▶ **YOUR ASSIGNMENT**:
Starting at the line that contains "quantifiers to test" in the listing below, write out every line word for word until you have written the line that contains "proxy for the".

▶ **DATA UNDER STUDY**:
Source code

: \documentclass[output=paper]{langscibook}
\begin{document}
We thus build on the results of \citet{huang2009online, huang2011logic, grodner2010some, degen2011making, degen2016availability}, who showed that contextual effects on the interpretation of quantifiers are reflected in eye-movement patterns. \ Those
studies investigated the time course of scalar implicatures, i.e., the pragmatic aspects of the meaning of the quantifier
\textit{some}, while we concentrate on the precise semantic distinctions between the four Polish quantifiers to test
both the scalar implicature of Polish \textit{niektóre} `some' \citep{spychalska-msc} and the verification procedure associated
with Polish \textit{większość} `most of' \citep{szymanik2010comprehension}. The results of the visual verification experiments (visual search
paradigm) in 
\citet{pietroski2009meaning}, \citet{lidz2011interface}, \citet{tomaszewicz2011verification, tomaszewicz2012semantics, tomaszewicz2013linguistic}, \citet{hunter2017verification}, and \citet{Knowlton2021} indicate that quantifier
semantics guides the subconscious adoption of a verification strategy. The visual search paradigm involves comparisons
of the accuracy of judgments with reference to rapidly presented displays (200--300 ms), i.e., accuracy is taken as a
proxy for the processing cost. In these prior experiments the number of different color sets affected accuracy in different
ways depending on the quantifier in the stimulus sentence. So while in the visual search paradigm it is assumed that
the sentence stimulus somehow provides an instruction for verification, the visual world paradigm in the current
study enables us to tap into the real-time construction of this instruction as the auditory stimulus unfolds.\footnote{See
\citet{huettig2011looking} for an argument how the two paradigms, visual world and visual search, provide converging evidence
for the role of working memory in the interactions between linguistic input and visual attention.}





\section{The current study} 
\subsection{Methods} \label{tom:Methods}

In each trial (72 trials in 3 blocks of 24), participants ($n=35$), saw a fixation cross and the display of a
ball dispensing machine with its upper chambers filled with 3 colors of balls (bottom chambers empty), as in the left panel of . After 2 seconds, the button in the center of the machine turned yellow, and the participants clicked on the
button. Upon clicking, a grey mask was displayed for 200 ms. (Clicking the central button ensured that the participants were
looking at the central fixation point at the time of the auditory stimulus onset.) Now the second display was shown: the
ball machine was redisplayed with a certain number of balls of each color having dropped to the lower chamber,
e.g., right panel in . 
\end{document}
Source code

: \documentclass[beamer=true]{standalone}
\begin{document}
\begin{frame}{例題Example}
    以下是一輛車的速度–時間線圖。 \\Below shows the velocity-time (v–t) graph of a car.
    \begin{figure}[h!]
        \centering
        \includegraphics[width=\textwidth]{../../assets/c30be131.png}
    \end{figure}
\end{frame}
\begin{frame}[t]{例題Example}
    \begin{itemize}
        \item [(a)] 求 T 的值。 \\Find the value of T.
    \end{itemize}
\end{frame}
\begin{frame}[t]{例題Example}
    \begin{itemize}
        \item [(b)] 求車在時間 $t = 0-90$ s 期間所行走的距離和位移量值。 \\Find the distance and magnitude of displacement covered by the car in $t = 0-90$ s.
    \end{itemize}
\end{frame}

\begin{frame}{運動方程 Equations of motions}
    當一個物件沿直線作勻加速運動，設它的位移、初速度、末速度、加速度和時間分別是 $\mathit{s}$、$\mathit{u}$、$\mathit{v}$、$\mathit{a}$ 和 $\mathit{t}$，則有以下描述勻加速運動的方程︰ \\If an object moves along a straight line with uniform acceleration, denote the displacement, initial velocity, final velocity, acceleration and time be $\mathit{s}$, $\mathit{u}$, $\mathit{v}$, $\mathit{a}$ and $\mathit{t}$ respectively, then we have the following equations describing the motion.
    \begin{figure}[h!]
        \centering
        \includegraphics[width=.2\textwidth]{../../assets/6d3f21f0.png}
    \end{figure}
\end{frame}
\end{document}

▶ **REPLY**:
\textit{some}, while we concentrate on the precise semantic distinctions between the four Polish quantifiers to test
both the scalar implicature of Polish \textit{niektóre} `some' \citep{spychalska-msc} and the verification procedure associated
with Polish \textit{większość} `most of' \citep{szymanik2010comprehension}. The results of the visual verification experiments (visual search
paradigm) in 
\citet{pietroski2009meaning}, \citet{lidz2011interface}, \citet{tomaszewicz2011verification, tomaszewicz2012semantics, tomaszewicz2013linguistic}, \citet{hunter2017verification}, and \citet{Knowlton2021} indicate that quantifier
semantics guides the subconscious adoption of a verification strategy. The visual search paradigm involves comparisons
of the accuracy of judgments with reference to rapidly presented displays (200--300 ms), i.e., accuracy is taken as a
proxy for the processing cost. In these prior experiments the number of different color sets affected accuracy in different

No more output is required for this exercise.